### RECORDS
::::
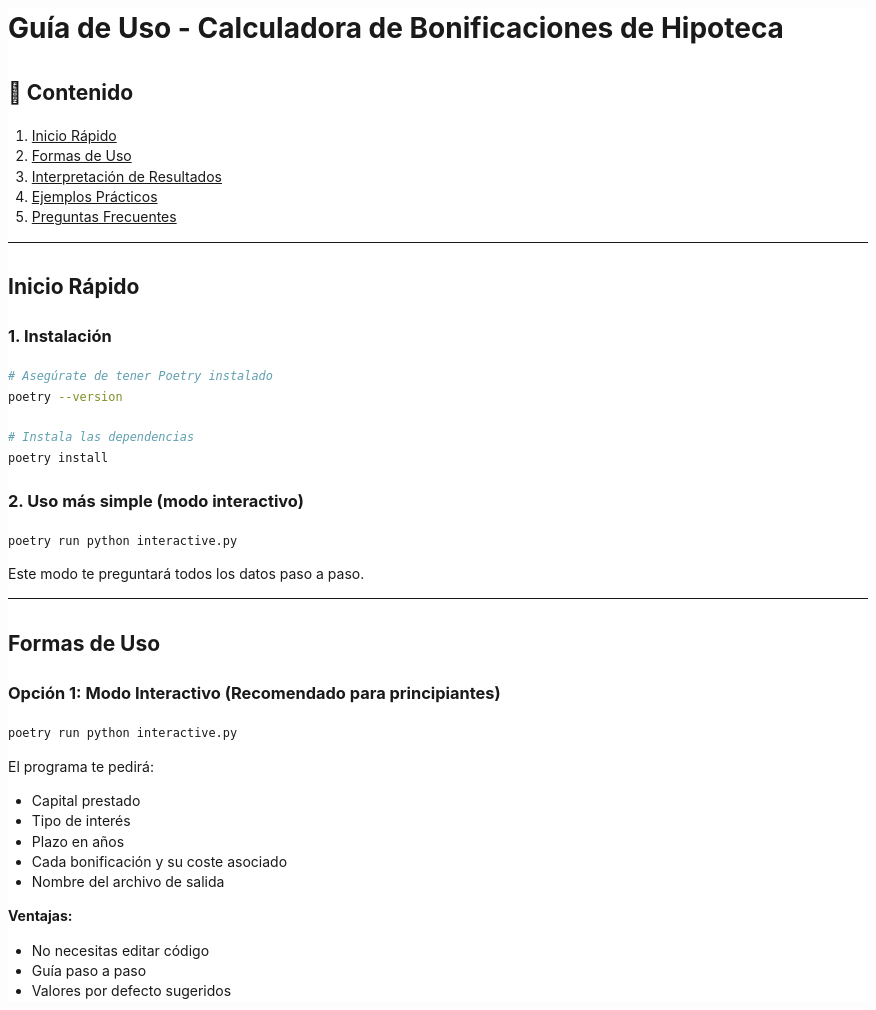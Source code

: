 # Guía de Uso - Calculadora de Bonificaciones de Hipoteca

## 📖 Contenido

1. [Inicio Rápido](#inicio-rápido)
2. [Formas de Uso](#formas-de-uso)
3. [Interpretación de Resultados](#interpretación-de-resultados)
4. [Ejemplos Prácticos](#ejemplos-prácticos)
5. [Preguntas Frecuentes](#preguntas-frecuentes)

---

## Inicio Rápido

### 1. Instalación

```bash
# Asegúrate de tener Poetry instalado
poetry --version

# Instala las dependencias
poetry install
```

### 2. Uso más simple (modo interactivo)

```bash
poetry run python interactive.py
```

Este modo te preguntará todos los datos paso a paso.

---

## Formas de Uso

### Opción 1: Modo Interactivo (Recomendado para principiantes)

```bash
poetry run python interactive.py
```

El programa te pedirá:
- Capital prestado
- Tipo de interés
- Plazo en años
- Cada bonificación y su coste asociado
- Nombre del archivo de salida

**Ventajas:**
- No necesitas editar código
- Guía paso a paso
- Valores por defecto sugeridos
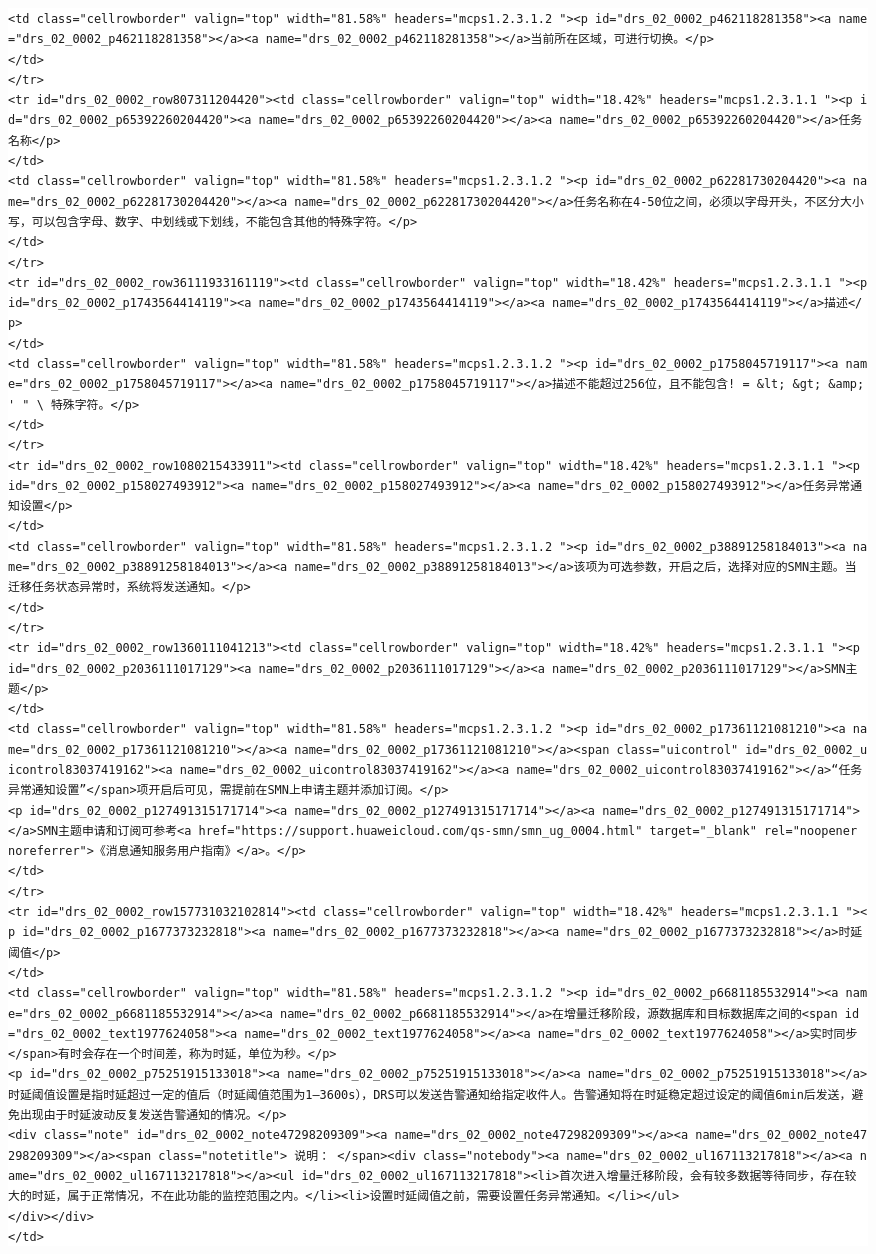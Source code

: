     <td class="cellrowborder" valign="top" width="81.58%" headers="mcps1.2.3.1.2 "><p id="drs_02_0002_p462118281358"><a name="drs_02_0002_p462118281358"></a><a name="drs_02_0002_p462118281358"></a>当前所在区域，可进行切换。</p>
    </td>
    </tr>
    <tr id="drs_02_0002_row807311204420"><td class="cellrowborder" valign="top" width="18.42%" headers="mcps1.2.3.1.1 "><p id="drs_02_0002_p65392260204420"><a name="drs_02_0002_p65392260204420"></a><a name="drs_02_0002_p65392260204420"></a>任务名称</p>
    </td>
    <td class="cellrowborder" valign="top" width="81.58%" headers="mcps1.2.3.1.2 "><p id="drs_02_0002_p62281730204420"><a name="drs_02_0002_p62281730204420"></a><a name="drs_02_0002_p62281730204420"></a>任务名称在4-50位之间，必须以字母开头，不区分大小写，可以包含字母、数字、中划线或下划线，不能包含其他的特殊字符。</p>
    </td>
    </tr>
    <tr id="drs_02_0002_row36111933161119"><td class="cellrowborder" valign="top" width="18.42%" headers="mcps1.2.3.1.1 "><p id="drs_02_0002_p1743564414119"><a name="drs_02_0002_p1743564414119"></a><a name="drs_02_0002_p1743564414119"></a>描述</p>
    </td>
    <td class="cellrowborder" valign="top" width="81.58%" headers="mcps1.2.3.1.2 "><p id="drs_02_0002_p1758045719117"><a name="drs_02_0002_p1758045719117"></a><a name="drs_02_0002_p1758045719117"></a>描述不能超过256位，且不能包含! = &lt; &gt; &amp; ' " \ 特殊字符。</p>
    </td>
    </tr>
    <tr id="drs_02_0002_row1080215433911"><td class="cellrowborder" valign="top" width="18.42%" headers="mcps1.2.3.1.1 "><p id="drs_02_0002_p158027493912"><a name="drs_02_0002_p158027493912"></a><a name="drs_02_0002_p158027493912"></a>任务异常通知设置</p>
    </td>
    <td class="cellrowborder" valign="top" width="81.58%" headers="mcps1.2.3.1.2 "><p id="drs_02_0002_p38891258184013"><a name="drs_02_0002_p38891258184013"></a><a name="drs_02_0002_p38891258184013"></a>该项为可选参数，开启之后，选择对应的SMN主题。当迁移任务状态异常时，系统将发送通知。</p>
    </td>
    </tr>
    <tr id="drs_02_0002_row1360111041213"><td class="cellrowborder" valign="top" width="18.42%" headers="mcps1.2.3.1.1 "><p id="drs_02_0002_p2036111017129"><a name="drs_02_0002_p2036111017129"></a><a name="drs_02_0002_p2036111017129"></a>SMN主题</p>
    </td>
    <td class="cellrowborder" valign="top" width="81.58%" headers="mcps1.2.3.1.2 "><p id="drs_02_0002_p17361121081210"><a name="drs_02_0002_p17361121081210"></a><a name="drs_02_0002_p17361121081210"></a><span class="uicontrol" id="drs_02_0002_uicontrol83037419162"><a name="drs_02_0002_uicontrol83037419162"></a><a name="drs_02_0002_uicontrol83037419162"></a>“任务异常通知设置”</span>项开启后可见，需提前在SMN上申请主题并添加订阅。</p>
    <p id="drs_02_0002_p127491315171714"><a name="drs_02_0002_p127491315171714"></a><a name="drs_02_0002_p127491315171714"></a>SMN主题申请和订阅可参考<a href="https://support.huaweicloud.com/qs-smn/smn_ug_0004.html" target="_blank" rel="noopener noreferrer">《消息通知服务用户指南》</a>。</p>
    </td>
    </tr>
    <tr id="drs_02_0002_row157731032102814"><td class="cellrowborder" valign="top" width="18.42%" headers="mcps1.2.3.1.1 "><p id="drs_02_0002_p1677373232818"><a name="drs_02_0002_p1677373232818"></a><a name="drs_02_0002_p1677373232818"></a>时延阈值</p>
    </td>
    <td class="cellrowborder" valign="top" width="81.58%" headers="mcps1.2.3.1.2 "><p id="drs_02_0002_p6681185532914"><a name="drs_02_0002_p6681185532914"></a><a name="drs_02_0002_p6681185532914"></a>在增量迁移阶段，源数据库和目标数据库之间的<span id="drs_02_0002_text1977624058"><a name="drs_02_0002_text1977624058"></a><a name="drs_02_0002_text1977624058"></a>实时同步</span>有时会存在一个时间差，称为时延，单位为秒。</p>
    <p id="drs_02_0002_p75251915133018"><a name="drs_02_0002_p75251915133018"></a><a name="drs_02_0002_p75251915133018"></a>时延阈值设置是指时延超过一定的值后（时延阈值范围为1—3600s），DRS可以发送告警通知给指定收件人。告警通知将在时延稳定超过设定的阈值6min后发送，避免出现由于时延波动反复发送告警通知的情况。</p>
    <div class="note" id="drs_02_0002_note47298209309"><a name="drs_02_0002_note47298209309"></a><a name="drs_02_0002_note47298209309"></a><span class="notetitle"> 说明： </span><div class="notebody"><a name="drs_02_0002_ul167113217818"></a><a name="drs_02_0002_ul167113217818"></a><ul id="drs_02_0002_ul167113217818"><li>首次进入增量迁移阶段，会有较多数据等待同步，存在较大的时延，属于正常情况，不在此功能的监控范围之内。</li><li>设置时延阈值之前，需要设置任务异常通知。</li></ul>
    </div></div>
    </td>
::::
### EXERCISE DETAILS
Using the records above, list each line that includes "Inicio".

### EXERCISE OUTPUT
1. [Inicio Rápido](#inicio-rápido)
## Inicio Rápido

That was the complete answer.